Um comunista que não gostava de Tolstói
Um comunista que perdera o rumo da luta de classes, inda que sem o admitir, viu-se, com o tempo, sem o traço de afago no rosto; o mesmo com que, sem engulhos nas entranhas, recrutara operários para o seu Partido.
Publicado 31/01/2014 16:44
Hoje, tem os cabelos brancos e finos feito um véu de musselina. Assenta no rosto, no entanto, o que supõe ser o antigo ódio à burguesia, tão ao gosto do mesmo que contraíra quando ainda moço, nos promitentes anos de militância. Não faz pouco caso da dialética materialista, visto que seu perfil, e está certo disso, mantém-no distante, avesso às seduções do convívio com a burguesia proprietária dos meios de produção.
– Parasitas! – grita de vez em quando, mesmo sem a provocação de um eventual interlocutor.

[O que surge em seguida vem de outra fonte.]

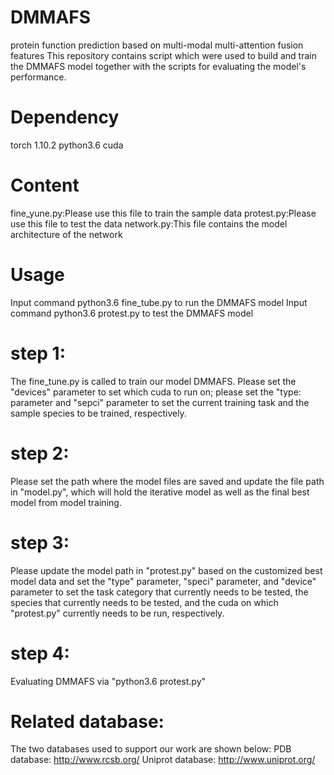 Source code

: # DMMAFS
protein function prediction based on multi-modal multi-attention fusion features
This repository contains script which were used to build and train the DMMAFS model together with the scripts for evaluating the model's performance.

# Dependency
torch 1.10.2 python3.6 cuda

# Content
fine_yune.py:Please use this file to train the sample data
protest.py:Please use this file to test the data
network.py:This file contains the model architecture of the network

# Usage
Input command python3.6 fine_tube.py to run the DMMAFS model
Input command python3.6 protest.py to test the DMMAFS model

# step 1:
The fine_tune.py is called to train our model DMMAFS. Please set the "devices" parameter to set which cuda to run on; please set the "type: parameter and "sepci" parameter to set the current training task and the sample species to be trained, respectively.

# step 2:
Please set the path where the model files are saved and update the file path in "model.py", which will hold the iterative model as well as the final best model from model training.

# step 3:
Please update the model path in "protest.py" based on the customized best model data and set the "type" parameter, "speci" parameter, and "device" parameter to set the task category that currently needs to be tested, the species that currently needs to be tested, and the cuda on which "protest.py" currently needs to be run, respectively.

# step 4:
Evaluating DMMAFS via "python3.6 protest.py"

# Related database:
The two databases used to support our work are shown below:
PDB database: http://www.rcsb.org/
Uniprot database: http://www.uniprot.org/


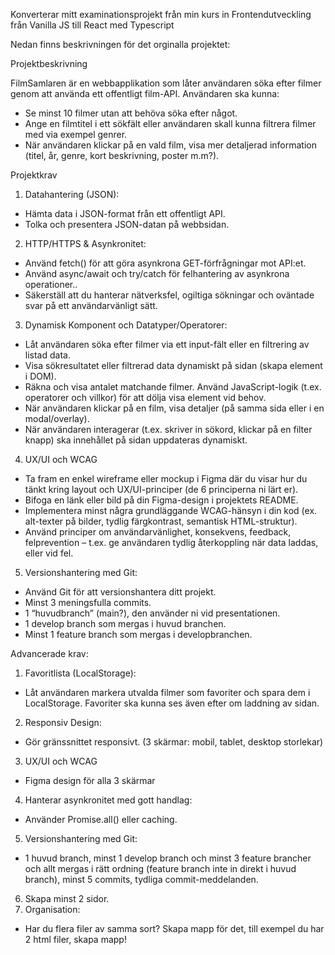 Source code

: Konverterar mitt examinationsprojekt från min kurs in Frontendutveckling från Vanilla JS till React med Typescript

Nedan finns beskrivningen för det orginalla projektet:

Projektbeskrivning

FilmSamlaren är en webbapplikation som låter användaren söka efter filmer genom att använda ett offentligt film-API. Användaren ska kunna:
- Se minst 10 filmer utan att behöva söka efter något.
- Ange en filmtitel i ett sökfält eller användaren skall kunna filtrera filmer med via exempel genrer.
- När användaren klickar på en vald film, visa mer detaljerad information (titel, år, genre, kort beskrivning, poster m.m?).

Projektkrav

1. Datahantering (JSON):
- Hämta data i JSON-format från ett offentligt API.
- Tolka och presentera JSON-datan på webbsidan.
2. HTTP/HTTPS & Asynkronitet:
- Använd fetch() för att göra asynkrona GET-förfrågningar mot API:et.
- Använd async/await och try/catch för felhantering av asynkrona operationer..
- Säkerställ att du hanterar nätverksfel, ogiltiga sökningar och oväntade svar på ett användarvänligt sätt.
3. Dynamisk Komponent och Datatyper/Operatorer:
- Låt användaren söka efter filmer via ett input-fält  eller en filtrering av listad data.
- Visa sökresultatet  eller filtrerad data dynamiskt på sidan (skapa element i DOM).
- Räkna och visa antalet matchande filmer. Använd JavaScript-logik (t.ex. operatorer och villkor) för att dölja visa element vid behov.
- När användaren klickar på en film, visa detaljer (på samma sida eller i en modal/overlay).
- När användaren interagerar (t.ex. skriver in sökord, klickar på en filter knapp) ska innehållet på sidan uppdateras dynamiskt.
4. UX/UI och WCAG
- Ta fram en enkel wireframe eller mockup i Figma där du visar hur du tänkt kring layout och UX/UI-principer (de 6 principerna ni lärt er).
- Bifoga en länk eller bild på din Figma-design i projektets README.
- Implementera minst några grundläggande WCAG-hänsyn i din kod (ex. alt-texter på bilder, tydlig färgkontrast, semantisk HTML-struktur).
- Använd principer om användarvänlighet, konsekvens, feedback, felprevention – t.ex. ge användaren tydlig återkoppling när data laddas, eller vid fel.
5. Versionshantering med Git:
- Använd Git för att versionshantera ditt projekt.
- Minst 3 meningsfulla commits.
- 1 “huvudbranch” (main?), den använder ni vid presentationen. 
- 1 develop branch som mergas i huvud branchen.
- Minst 1 feature branch som mergas i developbranchen.

Advancerade krav:

1. Favoritlista (LocalStorage):
- Låt användaren markera utvalda filmer som favoriter och spara dem i LocalStorage. Favoriter ska kunna ses även efter om laddning av sidan.
2. Responsiv Design:
- Gör gränssnittet responsivt. (3 skärmar: mobil, tablet, desktop storlekar)
3. UX/UI och WCAG
- Figma design för alla 3 skärmar
4. Hanterar asynkronitet med gott handlag:
- Använder Promise.all() eller caching.
5. Versionshantering med Git:
- 1 huvud branch, minst 1 develop branch och minst 3 feature brancher och allt mergas i rätt ordning (feature branch inte in direkt i huvud branch), minst 5 commits, tydliga commit-meddelanden.
6. Skapa minst 2 sidor.
7. Organisation:
- Har du flera filer av samma sort? Skapa mapp för det, till exempel du har 2 html filer, skapa mapp!
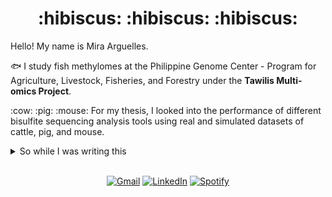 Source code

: <h1 align="center">
    :hibiscus: :hibiscus: :hibiscus: 
</h1>

Hello! My name is Mira Arguelles.

:fish: I study fish methylomes at the Philippine Genome Center - Program for Agriculture, Livestock, Fisheries, and Forestry under the **Tawilis Multi-omics Project**.

\:cow\: \:pig\: \:mouse\: For my thesis, I looked into the performance of different bisulfite sequencing analysis tools using real and simulated datasets of cattle, pig, and mouse.
<details>
    <summary>So while I was writing this</summary>
    I discovered that cows are female cattle (since there was a \:cow\: emoji but no cattle emoji).
    <br>
    I thought they were different animals. I studied computer science so I hope I get a free pass on this.
</details>
<br>

<div align="center">

[![Gmail](https://img.shields.io/badge/email-D14836?style=for-the-badge&logo=gmail&logoColor=white&link=mailto:mirarguelles@gmail.com)](mailto:mirarguelles@gmail.com)
[![LinkedIn](https://img.shields.io/badge/linkedin-%230077B5.svg?style=for-the-badge&logo=linkedin&logoColor=white)](https://www.linkedin.com/in/meruila/)
[![Spotify](https://img.shields.io/badge/music-1ED760?style=for-the-badge&logo=spotify&logoColor=white)](https://open.spotify.com/user/mirarguelles?si=8ff478bf24a04fea)

</div> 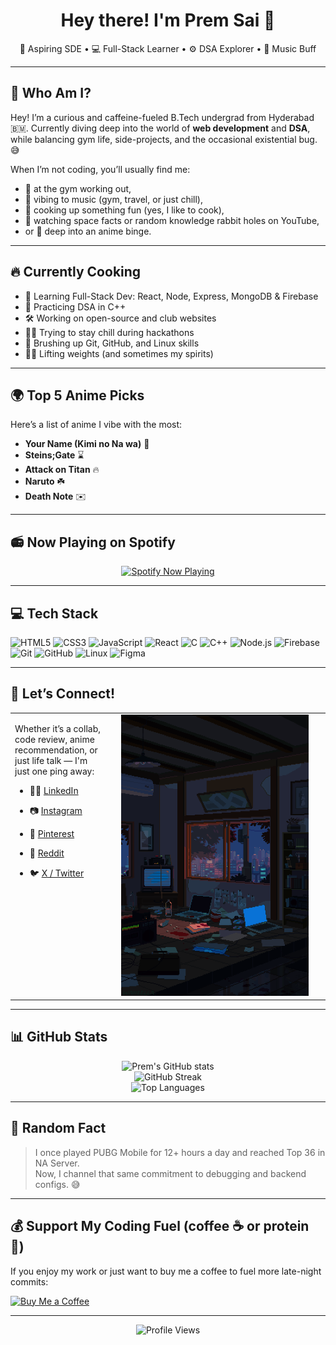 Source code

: 

<h1 align="center">Hey there! I'm Prem Sai 👋</h1>
<p align="center">
  🚀 Aspiring SDE • 💻 Full-Stack Learner • ⚙️ DSA Explorer • 🎷 Music Buff
</p>

---

## 🧠 Who Am I?

Hey! I’m a curious and caffeine-fueled B.Tech undergrad from Hyderabad 🇧🇲. Currently diving deep into the world of **web development** and **DSA**, while balancing gym life, side-projects, and the occasional existential bug. 😅

When I’m not coding, you’ll usually find me:
- 💪 at the gym working out,
- 🎵 vibing to music (gym, travel, or just chill),
- 🍳 cooking up something fun (yes, I like to cook),
- 🌌 watching space facts or random knowledge rabbit holes on YouTube,
- or 🔀 deep into an anime binge.

---

## 🔥 Currently Cooking

- 🍱 Learning Full-Stack Dev: React, Node, Express, MongoDB & Firebase
- 🧪 Practicing DSA in C++
- 🛠 Working on open-source and club websites
- 🧘‍♂️ Trying to stay chill during hackathons
- 🧠 Brushing up Git, GitHub, and Linux skills
- 🏋️‍♂️ Lifting weights (and sometimes my spirits)

---

## 🌍 Top 5 Anime Picks

Here’s a list of anime I vibe with the most:

- **Your Name (Kimi no Na wa)** 🌿
- **Steins;Gate** ⌛️
- **Attack on Titan** 🔥
- **Naruto** ☘️
- **Death Note** ✉️

---

## 📻 Now Playing on Spotify

<p align="center">
  <a href="https://spotify-github-profile-kappa-six.vercel.app/api/view.svg?uid=oq817rwh1oijm65d9hzti4ok2&redirect=true">
    <img src="https://spotify-github-profile-kappa-six.vercel.app/api/view.svg?uid=oq817rwh1oijm65d9hzti4ok2&cover_image=true&theme=natemoo-re&show_offline=true&background_color=121212&interchange=false&bar_color=53b14f&bar_color_cover=true" alt="Spotify Now Playing"/>
  </a>
</p>

---


## 💻 Tech Stack

![HTML5](https://img.shields.io/badge/HTML5-E34F26?style=flat-square&logo=html5&logoColor=white)
![CSS3](https://img.shields.io/badge/CSS3-1572B6?style=flat-square&logo=css3&logoColor=white)
![JavaScript](https://img.shields.io/badge/JavaScript-F7DF1E?style=flat-square&logo=javascript&logoColor=black)
![React](https://img.shields.io/badge/React-20232A?style=flat-square&logo=react&logoColor=61DAFB)
![C](https://img.shields.io/badge/C-A8B9CC?style=flat-square&logo=c&logoColor=black)
![C++](https://img.shields.io/badge/C++-00599C?style=flat-square&logo=cplusplus&logoColor=white)
![Node.js](https://img.shields.io/badge/Node.js-339933?style=flat-square&logo=nodedotjs&logoColor=white)
![Firebase](https://img.shields.io/badge/Firebase-FFCA28?style=flat-square&logo=firebase&logoColor=black)
![Git](https://img.shields.io/badge/Git-F05032?style=flat-square&logo=git&logoColor=white)
![GitHub](https://img.shields.io/badge/GitHub-181717?style=flat-square&logo=github&logoColor=white)
![Linux](https://img.shields.io/badge/Linux-FCC624?style=flat-square&logo=linux&logoColor=black)
![Figma](https://img.shields.io/badge/Figma-F24E1E?style=flat-square&logo=figma&logoColor=white)

---

## 🤝 Let’s Connect!

<table>
  <tr>
    <td valign="top">

Whether it’s a collab, code review, anime recommendation, or just life talk — I'm just one ping away:

- 🧑‍💼 [LinkedIn](https://linkedin.com/in/premsai22k)  
- 📷 [Instagram](https://instagram.com/iblameprems)  
- 📌 [Pinterest](https://pinterest.com/premsai22k)  
- 🧠 [Reddit](https://reddit.com/user/ShallotOk6811)  
- 🐦 [X / Twitter](https://x.com/premsaik22)

    </td>
    <td valign="top" width="320" style="padding-left: 20px;">
      <img src="banner.gif" width="300" alt="Storm Apartment GIF" />
    </td>
  </tr>
</table>

---

## 📊 GitHub Stats

<p align="center">
  <img src="https://github-readme-stats.vercel.app/api?username=prem22k&theme=tokyonight&show_icons=true&count_private=true" alt="Prem's GitHub stats" /><br/>
  <img src="https://github-readme-streak-stats.herokuapp.com/?user=prem22k&theme=tokyonight" alt="GitHub Streak" /><br/>
  <img src="https://github-readme-stats.vercel.app/api/top-langs/?username=prem22k&theme=tokyonight&layout=compact" alt="Top Languages" />
</p>

---

## 🤎 Random Fact

> I once played PUBG Mobile for 12+ hours a day and reached Top 36 in NA Server.  
> Now, I channel that same commitment to debugging and backend configs. 😅

---

## 💰 Support My Coding Fuel (coffee ☕ or protein 🤼)

If you enjoy my work or just want to buy me a coffee to fuel more late-night commits:

[![Buy Me a Coffee](https://img.shields.io/badge/-Buy%20Me%20Coffee-FFDD00?style=for-the-badge&logo=buy-me-a-coffee&logoColor=black)](https://paypal.me/Prem22k)

---

<p align="center">
  <img src="https://komarev.com/ghpvc/?username=prem22k&label=Profile%20Views&color=blueviolet&style=flat" alt="Profile Views" />
</p>
<p align="center">
  
</p>


<!-- Made with ☕ & passion by Prem Sai | prem22k -->
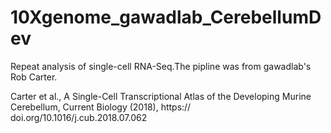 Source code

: # 10Xgenome_gawadlab_CerebellumDev
Repeat analysis of single-cell RNA-Seq.The pipline was from gawadlab's Rob Carter.

Carter et al., A Single-Cell Transcriptional Atlas of the Developing Murine Cerebellum, Current Biology (2018), https://
doi.org/10.1016/j.cub.2018.07.062
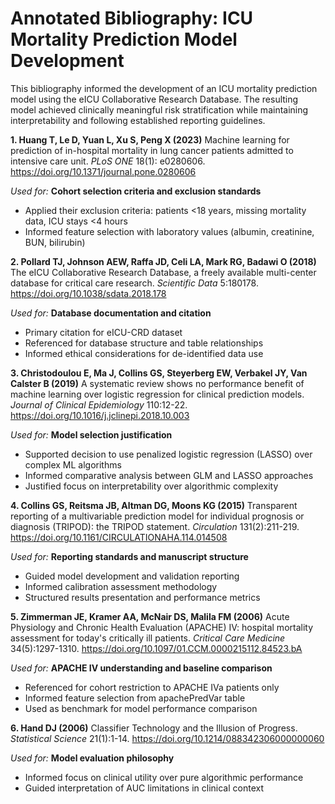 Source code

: # Annotated Bibliography: ICU Mortality Prediction Model Development


This bibliography informed the development of an ICU mortality prediction model using the eICU Collaborative Research Database. The resulting model achieved clinically meaningful risk stratification while maintaining interpretability and following established reporting guidelines.


**1. Huang T, Le D, Yuan L, Xu S, Peng X (2023)** Machine learning for prediction of in-hospital mortality in lung cancer patients admitted to intensive care unit. *PLoS ONE* 18(1): e0280606. https://doi.org/10.1371/journal.pone.0280606

*Used for:* **Cohort selection criteria and exclusion standards**
- Applied their exclusion criteria: patients <18 years, missing mortality data, ICU stays <4 hours
- Informed feature selection with laboratory values (albumin, creatinine, BUN, bilirubin)

**2. Pollard TJ, Johnson AEW, Raffa JD, Celi LA, Mark RG, Badawi O (2018)** The eICU Collaborative Research Database, a freely available multi-center database for critical care research. *Scientific Data* 5:180178. https://doi.org/10.1038/sdata.2018.178

*Used for:* **Database documentation and citation**
- Primary citation for eICU-CRD dataset
- Referenced for database structure and table relationships
- Informed ethical considerations for de-identified data use

**3. Christodoulou E, Ma J, Collins GS, Steyerberg EW, Verbakel JY, Van Calster B (2019)** A systematic review shows no performance benefit of machine learning over logistic regression for clinical prediction models. *Journal of Clinical Epidemiology* 110:12-22. https://doi.org/10.1016/j.jclinepi.2018.10.003

*Used for:* **Model selection justification**
- Supported decision to use penalized logistic regression (LASSO) over complex ML algorithms
- Informed comparative analysis between GLM and LASSO approaches
- Justified focus on interpretability over algorithmic complexity

**4. Collins GS, Reitsma JB, Altman DG, Moons KG (2015)** Transparent reporting of a multivariable prediction model for individual prognosis or diagnosis (TRIPOD): the TRIPOD statement. *Circulation* 131(2):211-219. https://doi.org/10.1161/CIRCULATIONAHA.114.014508

*Used for:* **Reporting standards and manuscript structure**
- Guided model development and validation reporting
- Informed calibration assessment methodology
- Structured results presentation and performance metrics

**5. Zimmerman JE, Kramer AA, McNair DS, Malila FM (2006)** Acute Physiology and Chronic Health Evaluation (APACHE) IV: hospital mortality assessment for today's critically ill patients. *Critical Care Medicine* 34(5):1297-1310. https://doi.org/10.1097/01.CCM.0000215112.84523.bA

*Used for:* **APACHE IV understanding and baseline comparison**
- Referenced for cohort restriction to APACHE IVa patients only
- Informed feature selection from apachePredVar table
- Used as benchmark for model performance comparison

**6. Hand DJ (2006)** Classifier Technology and the Illusion of Progress. *Statistical Science* 21(1):1-14. https://doi.org/10.1214/088342306000000060

*Used for:* **Model evaluation philosophy**
- Informed focus on clinical utility over pure algorithmic performance
- Guided interpretation of AUC limitations in clinical context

O paletó de linho que usa nos ombros, um tempo raquíticos, deixa-o livre para manusear os livros nas prateleiras de lojas do sebo. Não são mais raquíticos os ombros; desde que emergira da clandestinidade, sob o furor da ditadura, Proteus Argamassa – convém chamá-lo assim, porque, a exemplo de alguns, tivera a militância limitada no tempo, inda que longeva – soube recuperar a rijeza das omoplatas e do fêmur.
– Proteus!
Virou-se rápido, mesmo tendo reconhecido a voz esganiçada, mas já dando sinais de fraqueza, do livreiro Melquisedec.
– Não me diga que tem novidades. Um sebista não tem novidades, tem raridades. Mas fale…
– Apareceu-me uma raridade tão antiga quanto nova.
Proteus Argamassa mirou o livreiro nos olhos, tentando distinguir alguma trapaça no cálculo de suas palavras.
– Veja!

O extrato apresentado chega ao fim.